• **RECORDS TO USE**
Start of Block

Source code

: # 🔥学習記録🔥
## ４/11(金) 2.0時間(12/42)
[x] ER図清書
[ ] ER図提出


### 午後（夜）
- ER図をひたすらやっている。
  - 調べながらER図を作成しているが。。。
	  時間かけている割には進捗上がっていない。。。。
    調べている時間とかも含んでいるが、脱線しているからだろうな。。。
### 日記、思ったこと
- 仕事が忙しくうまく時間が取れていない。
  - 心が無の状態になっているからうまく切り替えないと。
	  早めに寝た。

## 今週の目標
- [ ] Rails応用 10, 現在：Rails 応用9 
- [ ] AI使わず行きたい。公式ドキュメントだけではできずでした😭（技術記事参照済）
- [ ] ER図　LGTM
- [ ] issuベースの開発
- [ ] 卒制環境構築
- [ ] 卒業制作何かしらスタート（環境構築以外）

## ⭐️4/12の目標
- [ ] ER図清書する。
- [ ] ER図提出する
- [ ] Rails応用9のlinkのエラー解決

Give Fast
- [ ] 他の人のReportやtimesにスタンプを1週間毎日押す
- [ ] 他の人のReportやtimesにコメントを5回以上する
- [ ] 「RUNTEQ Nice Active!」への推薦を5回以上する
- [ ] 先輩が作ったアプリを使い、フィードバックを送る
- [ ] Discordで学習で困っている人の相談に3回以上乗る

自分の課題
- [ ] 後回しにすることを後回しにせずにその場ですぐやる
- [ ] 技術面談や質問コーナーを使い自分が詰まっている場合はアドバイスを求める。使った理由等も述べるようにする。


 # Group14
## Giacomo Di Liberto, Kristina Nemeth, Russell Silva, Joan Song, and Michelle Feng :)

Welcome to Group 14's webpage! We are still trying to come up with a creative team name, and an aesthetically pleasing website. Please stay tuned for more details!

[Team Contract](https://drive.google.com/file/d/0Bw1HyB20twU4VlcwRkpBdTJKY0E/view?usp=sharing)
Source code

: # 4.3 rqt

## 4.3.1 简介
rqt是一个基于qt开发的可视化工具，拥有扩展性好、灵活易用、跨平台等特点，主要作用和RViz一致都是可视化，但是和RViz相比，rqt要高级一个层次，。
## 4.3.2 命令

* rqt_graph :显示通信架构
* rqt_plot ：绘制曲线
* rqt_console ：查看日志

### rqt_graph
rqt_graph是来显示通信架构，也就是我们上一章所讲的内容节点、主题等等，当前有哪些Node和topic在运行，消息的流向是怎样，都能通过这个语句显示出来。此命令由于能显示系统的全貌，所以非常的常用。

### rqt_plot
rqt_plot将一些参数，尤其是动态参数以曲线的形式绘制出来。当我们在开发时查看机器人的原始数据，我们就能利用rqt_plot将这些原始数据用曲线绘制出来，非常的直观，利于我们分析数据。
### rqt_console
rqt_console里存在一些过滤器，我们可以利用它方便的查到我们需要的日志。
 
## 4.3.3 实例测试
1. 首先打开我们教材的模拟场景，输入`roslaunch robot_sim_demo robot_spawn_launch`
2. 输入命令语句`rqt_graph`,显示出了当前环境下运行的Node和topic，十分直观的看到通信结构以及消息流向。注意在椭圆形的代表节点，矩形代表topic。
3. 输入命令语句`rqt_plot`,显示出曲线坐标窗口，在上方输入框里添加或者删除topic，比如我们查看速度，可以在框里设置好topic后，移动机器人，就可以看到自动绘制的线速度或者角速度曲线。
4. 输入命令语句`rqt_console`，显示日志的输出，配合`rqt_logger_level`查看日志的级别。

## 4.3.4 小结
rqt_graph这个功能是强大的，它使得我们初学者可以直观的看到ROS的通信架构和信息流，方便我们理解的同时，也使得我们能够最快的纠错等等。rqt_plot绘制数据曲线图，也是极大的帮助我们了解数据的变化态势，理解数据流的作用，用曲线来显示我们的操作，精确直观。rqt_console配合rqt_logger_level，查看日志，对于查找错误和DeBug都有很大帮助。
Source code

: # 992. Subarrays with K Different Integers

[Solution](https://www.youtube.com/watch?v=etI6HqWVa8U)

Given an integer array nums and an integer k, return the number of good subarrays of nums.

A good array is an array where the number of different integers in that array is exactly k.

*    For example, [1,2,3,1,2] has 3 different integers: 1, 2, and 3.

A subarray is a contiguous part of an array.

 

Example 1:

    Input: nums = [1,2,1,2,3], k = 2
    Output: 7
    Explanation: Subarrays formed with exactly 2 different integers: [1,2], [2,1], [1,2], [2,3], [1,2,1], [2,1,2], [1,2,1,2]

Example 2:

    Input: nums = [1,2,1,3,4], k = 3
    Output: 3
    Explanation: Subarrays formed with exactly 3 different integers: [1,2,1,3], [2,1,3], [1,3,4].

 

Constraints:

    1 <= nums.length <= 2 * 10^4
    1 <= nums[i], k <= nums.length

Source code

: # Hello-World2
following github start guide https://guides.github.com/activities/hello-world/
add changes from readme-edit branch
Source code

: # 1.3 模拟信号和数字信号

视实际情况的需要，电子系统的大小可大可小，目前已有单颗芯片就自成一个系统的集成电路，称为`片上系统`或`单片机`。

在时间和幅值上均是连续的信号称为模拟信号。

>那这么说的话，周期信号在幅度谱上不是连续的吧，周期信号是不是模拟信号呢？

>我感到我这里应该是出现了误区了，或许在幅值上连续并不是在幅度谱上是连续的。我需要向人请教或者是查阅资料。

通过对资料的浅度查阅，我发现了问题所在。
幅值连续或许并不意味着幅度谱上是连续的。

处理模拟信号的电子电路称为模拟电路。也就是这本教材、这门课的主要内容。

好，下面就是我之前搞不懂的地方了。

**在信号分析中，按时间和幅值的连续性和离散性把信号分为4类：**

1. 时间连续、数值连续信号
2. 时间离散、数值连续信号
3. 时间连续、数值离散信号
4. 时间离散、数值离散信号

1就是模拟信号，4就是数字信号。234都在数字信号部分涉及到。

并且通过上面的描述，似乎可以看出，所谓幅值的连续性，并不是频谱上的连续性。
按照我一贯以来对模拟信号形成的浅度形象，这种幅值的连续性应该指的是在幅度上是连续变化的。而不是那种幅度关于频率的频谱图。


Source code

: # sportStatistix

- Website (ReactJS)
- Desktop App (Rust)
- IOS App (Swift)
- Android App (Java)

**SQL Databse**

End of Block

• **HOW TO COMPLETE THIS TASK**
Write out again every entry above, exactly as given.

• **RESULT OF THE EXERCISE**
Source code

: # 🔥学習記録🔥
## ４/11(金) 2.0時間(12/42)
[x] ER図清書
[ ] ER図提出


### 午後（夜）
- ER図をひたすらやっている。
  - 調べながらER図を作成しているが。。。
	  時間かけている割には進捗上がっていない。。。。
    調べている時間とかも含んでいるが、脱線しているからだろうな。。。
### 日記、思ったこと
- 仕事が忙しくうまく時間が取れていない。
  - 心が無の状態になっているからうまく切り替えないと。
	  早めに寝た。

## 今週の目標
- [ ] Rails応用 10, 現在：Rails 応用9 
- [ ] AI使わず行きたい。公式ドキュメントだけではできずでした😭（技術記事参照済）
- [ ] ER図　LGTM
- [ ] issuベースの開発
- [ ] 卒制環境構築
- [ ] 卒業制作何かしらスタート（環境構築以外）

## ⭐️4/12の目標
- [ ] ER図清書する。
- [ ] ER図提出する
- [ ] Rails応用9のlinkのエラー解決

Give Fast
- [ ] 他の人のReportやtimesにスタンプを1週間毎日押す
- [ ] 他の人のReportやtimesにコメントを5回以上する
- [ ] 「RUNTEQ Nice Active!」への推薦を5回以上する
- [ ] 先輩が作ったアプリを使い、フィードバックを送る
- [ ] Discordで学習で困っている人の相談に3回以上乗る

自分の課題
- [ ] 後回しにすることを後回しにせずにその場ですぐやる
- [ ] 技術面談や質問コーナーを使い自分が詰まっている場合はアドバイスを求める。使った理由等も述べるようにする。


 # Group14
## Giacomo Di Liberto, Kristina Nemeth, Russell Silva, Joan Song, and Michelle Feng :)

Welcome to Group 14's webpage! We are still trying to come up with a creative team name, and an aesthetically pleasing website. Please stay tuned for more details!

[Team Contract](https://drive.google.com/file/d/0Bw1HyB20twU4VlcwRkpBdTJKY0E/view?usp=sharing)
Source code

: # 4.3 rqt

## 4.3.1 简介
rqt是一个基于qt开发的可视化工具，拥有扩展性好、灵活易用、跨平台等特点，主要作用和RViz一致都是可视化，但是和RViz相比，rqt要高级一个层次，。
## 4.3.2 命令

* rqt_graph :显示通信架构
* rqt_plot ：绘制曲线
* rqt_console ：查看日志

### rqt_graph
rqt_graph是来显示通信架构，也就是我们上一章所讲的内容节点、主题等等，当前有哪些Node和topic在运行，消息的流向是怎样，都能通过这个语句显示出来。此命令由于能显示系统的全貌，所以非常的常用。

### rqt_plot
rqt_plot将一些参数，尤其是动态参数以曲线的形式绘制出来。当我们在开发时查看机器人的原始数据，我们就能利用rqt_plot将这些原始数据用曲线绘制出来，非常的直观，利于我们分析数据。
### rqt_console
rqt_console里存在一些过滤器，我们可以利用它方便的查到我们需要的日志。
 
## 4.3.3 实例测试
1. 首先打开我们教材的模拟场景，输入`roslaunch robot_sim_demo robot_spawn_launch`
2. 输入命令语句`rqt_graph`,显示出了当前环境下运行的Node和topic，十分直观的看到通信结构以及消息流向。注意在椭圆形的代表节点，矩形代表topic。
3. 输入命令语句`rqt_plot`,显示出曲线坐标窗口，在上方输入框里添加或者删除topic，比如我们查看速度，可以在框里设置好topic后，移动机器人，就可以看到自动绘制的线速度或者角速度曲线。
4. 输入命令语句`rqt_console`，显示日志的输出，配合`rqt_logger_level`查看日志的级别。

## 4.3.4 小结
rqt_graph这个功能是强大的，它使得我们初学者可以直观的看到ROS的通信架构和信息流，方便我们理解的同时，也使得我们能够最快的纠错等等。rqt_plot绘制数据曲线图，也是极大的帮助我们了解数据的变化态势，理解数据流的作用，用曲线来显示我们的操作，精确直观。rqt_console配合rqt_logger_level，查看日志，对于查找错误和DeBug都有很大帮助。
Source code

: # 992. Subarrays with K Different Integers

[Solution](https://www.youtube.com/watch?v=etI6HqWVa8U)

Given an integer array nums and an integer k, return the number of good subarrays of nums.

A good array is an array where the number of different integers in that array is exactly k.

*    For example, [1,2,3,1,2] has 3 different integers: 1, 2, and 3.

A subarray is a contiguous part of an array.

 

Example 1:

    Input: nums = [1,2,1,2,3], k = 2
    Output: 7
    Explanation: Subarrays formed with exactly 2 different integers: [1,2], [2,1], [1,2], [2,3], [1,2,1], [2,1,2], [1,2,1,2]

Example 2:

    Input: nums = [1,2,1,3,4], k = 3
    Output: 3
    Explanation: Subarrays formed with exactly 3 different integers: [1,2,1,3], [2,1,3], [1,3,4].

 

Constraints:

    1 <= nums.length <= 2 * 10^4
    1 <= nums[i], k <= nums.length

Source code

: # Hello-World2
following github start guide https://guides.github.com/activities/hello-world/
add changes from readme-edit branch
Source code

: # 1.3 模拟信号和数字信号

视实际情况的需要，电子系统的大小可大可小，目前已有单颗芯片就自成一个系统的集成电路，称为`片上系统`或`单片机`。

在时间和幅值上均是连续的信号称为模拟信号。

>那这么说的话，周期信号在幅度谱上不是连续的吧，周期信号是不是模拟信号呢？

>我感到我这里应该是出现了误区了，或许在幅值上连续并不是在幅度谱上是连续的。我需要向人请教或者是查阅资料。

通过对资料的浅度查阅，我发现了问题所在。
幅值连续或许并不意味着幅度谱上是连续的。

处理模拟信号的电子电路称为模拟电路。也就是这本教材、这门课的主要内容。

好，下面就是我之前搞不懂的地方了。

**在信号分析中，按时间和幅值的连续性和离散性把信号分为4类：**

1. 时间连续、数值连续信号
2. 时间离散、数值连续信号
3. 时间连续、数值离散信号
4. 时间离散、数值离散信号

1就是模拟信号，4就是数字信号。234都在数字信号部分涉及到。

并且通过上面的描述，似乎可以看出，所谓幅值的连续性，并不是频谱上的连续性。
按照我一贯以来对模拟信号形成的浅度形象，这种幅值的连续性应该指的是在幅度上是连续变化的。而不是那种幅度关于频率的频谱图。


Source code

: # sportStatistix

- Website (ReactJS)
- Desktop App (Rust)
- IOS App (Swift)
- Android App (Java)

**SQL Databse**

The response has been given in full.